In a futile attempt to acquire this thing called life, I have been re-reading the essays of one of the greatest British experts on Russian and the Soviet Union, the late Professor Leonard Schapiro. In an account of his own intellectual development, My fifty years of social science, he describes his disgust with the UN from the very beginning, calling it “a fraudulent mess from the start”, “founded on a lie”.
There is a more detailed explanation:
“For the most blatant exercise in international cynicism it is unnecessary to go further than the Charter of the United Nations itself: “We, the Peoples of the United Nations, … determined to reaffirm faith in fundamental human right, in the dignity and worth of the human person …” signed by the USSR, Belorussia and the Ukraine.”Well, no, since you ask, the last two were not independent countries. They merely had seats in the United Nations General Assembly and, amazingly enough, always voted with the USSR. I may add that as these words were penned and signed, a ferocious second purge was unfolding itself in all the Soviet republics and a murderous civil war was being waged in the Ukraine and the Baltic States.
Anyway, that’s enough history. Let us fast forward to the present day. SecGen Kofi Annan (father of Kojo) has unveiled another plan for the reform of the United Nations, one that has been given a cautious welcome by the United States, though administration officials have “reacted coolly”, according to the Washington Post to the price tag of $500 million that it will all cost. I bet they did. After all, who is going to be asked for the money?
“Annan said the U.N. Secretariat, created 60 years ago to run meetings and conferences for member governments, has never been adequately retooled to oversee an organization that now includes a far-flung network of peacekeeping and humanitarian relief operations and tens of thousands of troops and civilians stationed around the world. He characterized his initiative - titled "Investing in the United Nations: For a Stronger Organization Worldwide" - as a "radical overhaul" that would enhance its efficiency and ultimately save money.”The SecGen came up with quite a flight of fancy:
“Just as this building, after 56 years of ad hoc repair and maintenance, now needs to be fully refurbished from top to bottom, so our organization, after decades of piecemeal reform, now needs a thorough strategic refit.”And it shall all be paid for by the taxpayer of the rich democracies who will then be vilified by the organization. Oh no, hang on, he didn’t actually say that. Of course, according to Professor Schapiro, the building is in need of complete restructuring as it was constructed atop rotten foundations.
According to Reuters:
“Under the proposals, administrative services such as as translation and publishing will be moved out of the New York headquarters to cut costs.This appears not to have met with universal approval.

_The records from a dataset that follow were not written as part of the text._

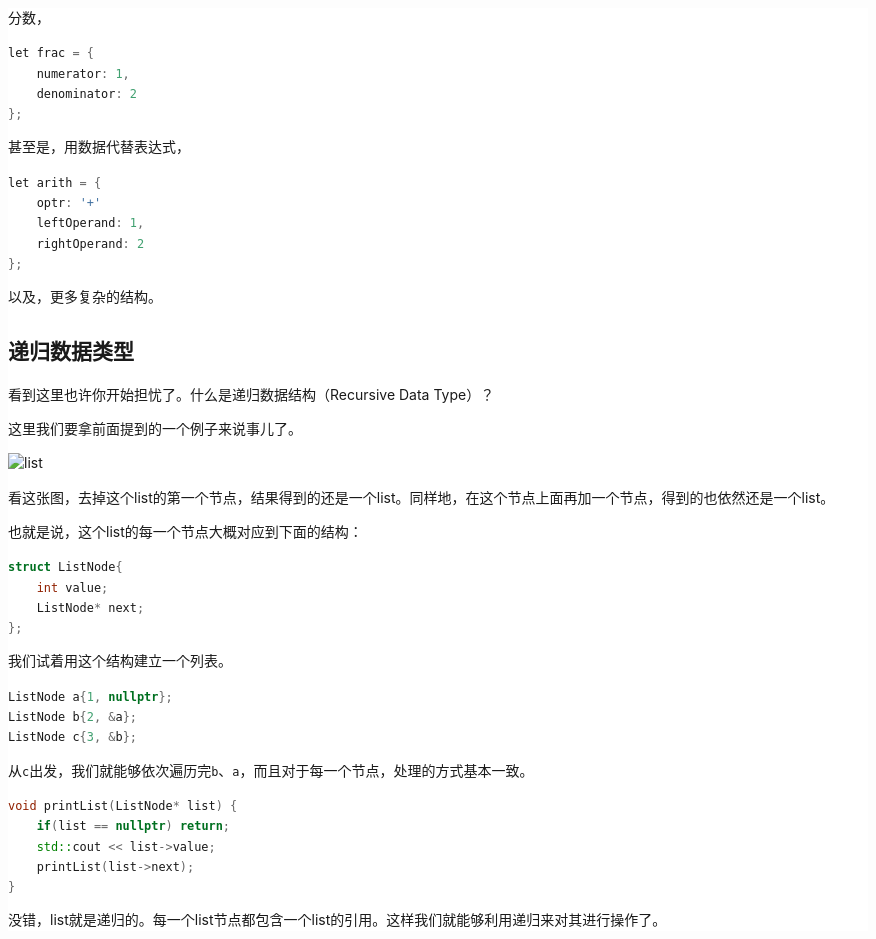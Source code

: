 分数，

```cpp
let frac = {
    numerator: 1,
    denominator: 2
};
```

甚至是，用数据代替表达式，

```cpp
let arith = {
    optr: '+'
    leftOperand: 1,
    rightOperand: 2
};
```

以及，更多复杂的结构。

## 递归数据类型

看到这里也许你开始担忧了。什么是递归数据结构（Recursive Data Type）？

这里我们要拿前面提到的一个例子来说事儿了。

![list](https://upload.wikimedia.org/wikipedia/commons/thumb/1/1b/Cons-cells.svg/320px-Cons-cells.svg.png)

看这张图，去掉这个list的第一个节点，结果得到的还是一个list。同样地，在这个节点上面再加一个节点，得到的也依然还是一个list。

也就是说，这个list的每一个节点大概对应到下面的结构：

```cpp
struct ListNode{
    int value;
    ListNode* next;
};
```

我们试着用这个结构建立一个列表。

```cpp
ListNode a{1, nullptr};
ListNode b{2, &a};
ListNode c{3, &b};
```

从`c`出发，我们就能够依次遍历完`b`、`a`，而且对于每一个节点，处理的方式基本一致。

```cpp
void printList(ListNode* list) {
    if(list == nullptr) return;
    std::cout << list->value;
    printList(list->next);
}
```

没错，list就是递归的。每一个list节点都包含一个list的引用。这样我们就能够利用递归来对其进行操作了。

Senior management will be restructured to give the secretary-general more authority, staff recruitment will be overhauled and budget processes will be simplified.”
“UN diplomats have been cautious in their first response but staff met in a raucous session with Mr Annan, asking for accountability for previous failed reforms.Once you start moving out of your cosy little billet in Manhattan, who knows where you might end up. That is not why they went to work for the UN.
UN staff committee head Rosemary Waters says 700 employees will campaign "to halt the constant effort of the management to erode the rights and benefits of staff" and management's attempts to eradicate jobs.”
To be fair, it is reasonable to ask the SecGen to give some account of previous “reforms” and what they had achieved before handing yet more power over to him and his office. Oh and while we are on the subject, perhaps he would like to clear up the many outstanding problems to do with the oil-for-food scam, the procurement scam, the various appointment scams as well as bring some people to justice for their abuse of power and of human beings in their capacity as “peace keepers”.
In the meantime, not only the SecGen wants more power to appoint, unappoint and send people round the world, but
“Mr Annan's proposed shake-up would create a mobile civil service and convert 2500 short-term peacekeeping positions into a new flexible team whose members could be deployed quickly in urgent peacekeeping and political missions.”What 2,500 people can possibly do, even if they were not wearing blue helmets, that have become rather problematic in certain parts of Africa, but it is a nice way for the SecGen to exercise his power and make statements.
In the end we come back to the same problem. The UN is unaccountable to the people who finance it and supply it with staff and troops. It is unaccountable to the people in whose lives it interferes. Handing more power to the SecGen at the expense of the General Assembly will not make it worse, considering the make-up of that Assembly, but it is not exactly going to solve the conundrum.